Looking at her, delighted with the quick pivots of her conversation—her speech rhythms were clearly those of someone who’d spent years away from Monarch—I told her that there was a new antiques store in town, and maybe she could get it evaluated there. She said nothing, and into that silence I suddenly found myself talking rapidly, for some reason. I could feel the cursive shapes my lips and mouth made as I gave a little speech about how the town had changed, and how the people had changed with it, and about the new crop of parents, of which I was one. I could hear myself babbling on robotically about the real but difficult satisfactions of home life, and how, though for a while things had been rocky between Lucy and me, we seemed to have found our own real if somewhat fragile peace. I liked that peace, I said, lying. Belinda wasn’t speaking back. She seemed instead to be wholly absorbed in staring at her iron. Finally she put the iron down.

“Come here,” she said, and when I took a step forward, still talking, she bent over and kissed me on the mouth. Her lips were covered with a faintly waxy paste that tasted
of synthetic fruit, but behind that was a deep, roused plumpness that dropped through my body in a hot curtain. The arches of my feet curled.

“Relax,” she said softly.

I was too flustered to speak for a moment.

“You’re with an old friend who knows you very well. I don’t need the blow-by-blow of the last ten years. It means a lot that you came to see me today, Nicky. It’s important for me and I thank you for it.”

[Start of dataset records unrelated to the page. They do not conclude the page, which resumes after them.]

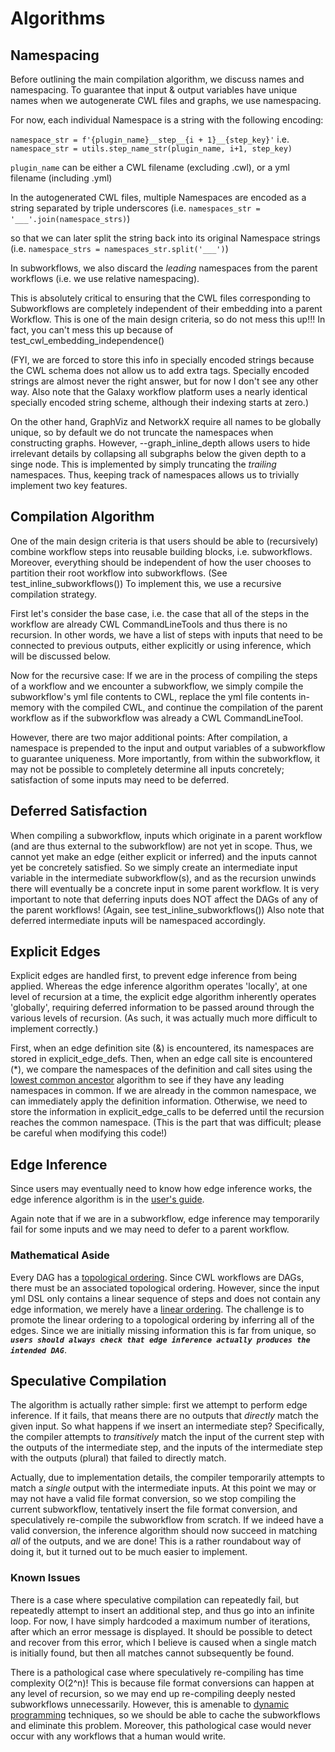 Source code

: 
# Algorithms

## Namespacing

Before outlining the main compilation algorithm, we discuss names and namespacing. To guarantee that input & output variables have unique names when we autogenerate CWL files and graphs, we use namespacing.

For now, each individual Namespace is a string with the following encoding:

`namespace_str = f'{plugin_name}__step__{i + 1}__{step_key}'` i.e. `namespace_str = utils.step_name_str(plugin_name, i+1, step_key)`

`plugin_name` can be either a CWL filename (excluding .cwl), or a yml filename (including .yml)

In the autogenerated CWL files, multiple Namespaces are encoded as a string separated by triple underscores (i.e. `namespaces_str = '___'.join(namespace_strs)`)

so that we can later split the string back into its original Namespace strings (i.e. `namespace_strs = namespaces_str.split('___')`)

In subworkflows, we also discard the *leading* namespaces from the parent workflows (i.e. we use relative namespacing).

This is absolutely critical to ensuring that the CWL files corresponding to Subworkflows are completely independent of their embedding into a parent Workflow. This is one of the main design criteria, so do not mess this up!!! In fact, you can't mess this up because of test_cwl_embedding_independence()

(FYI, we are forced to store this info in specially encoded strings because the CWL schema does not allow us to add extra tags. Specially encoded strings are almost never the right answer, but for now I don't see any other way. Also note that the Galaxy workflow platform uses a nearly identical specially encoded string scheme, although their indexing starts at zero.)

On the other hand, GraphViz and NetworkX require all names to be globally unique, so by default we do not truncate the namespaces when constructing graphs. However, --graph_inline_depth allows users to hide irrelevant details by collapsing all subgraphs below the given depth to a singe node. This is implemented by simply truncating the *trailing* namespaces. Thus, keeping track of namespaces allows us to trivially implement two key features.

## Compilation Algorithm

One of the main design criteria is that users should be able to (recursively) combine workflow steps into reusable building blocks, i.e. subworkflows. Moreover, everything should be independent of how the user chooses to partition their root workflow into subworkflows. (See test_inline_subworkflows()) To implement this, we use a recursive compilation strategy.

First let's consider the base case, i.e. the case that all of the steps in the workflow are already CWL CommandLineTools and thus there is no recursion. In other words, we have a list of steps with inputs that need to be connected to previous outputs, either explicitly or using inference, which will be discussed below.

Now for the recursive case: If we are in the process of compiling the steps of a workflow and we encounter a subworkflow, we simply compile the subworkflow's yml file contents to CWL, replace the yml file contents in-memory with the compiled CWL, and continue the compilation of the parent workflow as if the subworkflow was already a CWL CommandLineTool.

However, there are two major additional points: After compilation, a namespace is prepended to the input and output variables of a subworkflow to guarantee uniqueness. More importantly, from within the subworkflow, it may not be possible to completely determine all inputs concretely; satisfaction of some inputs may need to be deferred.

## Deferred Satisfaction
When compiling a subworkflow, inputs which originate in a parent workflow (and are thus external to the subworkflow) are not yet in scope. Thus, we cannot yet make an edge (either explicit or inferred) and the inputs cannot yet be concretely satisfied. So we simply create an intermediate input variable in the intermediate subworkflow(s), and as the recursion unwinds there will eventually be a concrete input in some parent workflow. It is very important to note that deferring inputs does NOT affect the DAGs of any of the parent workflows! (Again, see test_inline_subworkflows()) Also note that deferred intermediate inputs will be namespaced accordingly.

## Explicit Edges

Explicit edges are handled first, to prevent edge inference from being applied. Whereas the edge inference algorithm operates 'locally', at one level of recursion at a time, the explicit edge algorithm inherently operates 'globally', requiring deferred information to be passed around through the various levels of recursion. (As such, it was actually much more difficult to implement correctly.)

First, when an edge definition site (&) is encountered, its namespaces are stored in explicit_edge_defs. Then, when an edge call site is encountered (*), we compare the namespaces of the definition and call sites using the [lowest common ancestor](https://en.wikipedia.org/wiki/Lowest_common_ancestor) algorithm to see if they have any leading namespaces in common. If we are already in the common namespace, we can immediately apply the definition information. Otherwise, we need to store the information in explicit_edge_calls to be deferred until the recursion reaches the common namespace. (This is the part that was difficult; please be careful when modifying this code!)

## Edge Inference

Since users may eventually need to know how edge inference works, the edge inference algorithm is in the [user's guide](../userguide.md#edge-inference-algorithm).

Again note that if we are in a subworkflow, edge inference may temporarily fail for some inputs and we may need to defer to a parent workflow.

### Mathematical Aside

Every DAG has a [topological ordering](https://en.wikipedia.org/wiki/Topological_sorting). Since CWL workflows are DAGs, there must be an associated topological ordering. However, since the input yml DSL only contains a linear sequence of steps and does not contain any edge information, we merely have a [linear ordering](https://en.wikipedia.org/wiki/Total_order). The challenge is to promote the linear ordering to a topological ordering by inferring all of the edges. Since we are initially missing information this is far from unique, so ***`users should always check that edge inference actually produces the intended DAG`***.

## Speculative Compilation

The algorithm is actually rather simple: first we attempt to perform edge inference. If it fails, that means there are no outputs that *directly* match the given input. So what happens if we insert an intermediate step? Specifically, the compiler attempts to *transitively* match the input of the current step with the outputs of the intermediate step, and the inputs of the intermediate step with the outputs (plural) that failed to directly match.

Actually, due to implementation details, the compiler temporarily attempts to match a *single* output with the intermediate inputs. At this point we may or may not have a valid file format conversion, so we stop compiling the current subworkflow, tentatively insert the file format conversion, and speculatively re-compile the subworkflow from scratch. If we indeed have a valid conversion, the inference algorithm should now succeed in matching *all* of the outputs, and we are done! This is a rather roundabout way of doing it, but it turned out to be much easier to implement.

### Known Issues

There is a case where speculative compilation can repeatedly fail, but repeatedly attempt to insert an additional step, and thus go into an infinite loop. For now, I have simply hardcoded a maximum number of iterations, after which an error message is displayed. It should be possible to detect and recover from this error, which I believe is caused when a single match is initially found, but then all matches cannot subsequently be found.

There is a pathological case where speculatively re-compiling has time complexity O(2^n)! This is because file format conversions can happen at any level of recursion, so we may end up re-compiling deeply nested subworkflows unnecessarily. However, this is amenable to [dynamic programming](https://en.wikipedia.org/wiki/Dynamic_programming) techniques, so we should be able to cache the subworkflows and eliminate this problem. Moreover, this pathological case would never occur with any workflows that a human would write.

I looked at her, feeling static and suddenly expanded within at the same time. It was one of those bell-timbre moments. I think I began smiling stupidly.

“You’re welcome,” I said.

She laughed at me, but gently, and in a way that was so familiar to me it was like a touch upon the foundations of my own soul. Even the silence that followed seemed familiar. During that special high school summer twenty years earlier, we’d been apprentice dharma bums together, transported by the dreamy mumblings of Carlos Castaneda to a place where we found the quiet itself a fraught, richly communicating thing. If we listened carefully enough, we were certain that the distances had a hiss; that trees sighed, even on windless days; that clouds breathed their way backward across the sky. In that bell jar of sacred silence, we slowly took off each other’s clothes, and fucked votively, struck dumb with reverence for the way quiet seemed naturally to gather around our moving bodies. I couldn’t help smiling as I remembered the innocence of that summer, and the way we dressed throbbing desire in high-toned sentiments. Later, after college, it would all become much easier. I lifted my eyes and looked at her. A wall of ancient
feeling stood between us in the dusty air of the shed. She leaned forward through the wall and threaded her fingers into mine.

“This is nice,” she said quietly.

“Yes it is.”

We looked away from each other, both embarrassed, I think, by the sudden surge of feeling, and then she gently unlaced her hand from mine, and we continued to move through the things, but more quietly, she sorting what she didn’t want into one pile of junk, and taking those few pieces—an antique sconce, some candlesticks, a beautiful pewter serving set—she did. After about half an hour, we were done.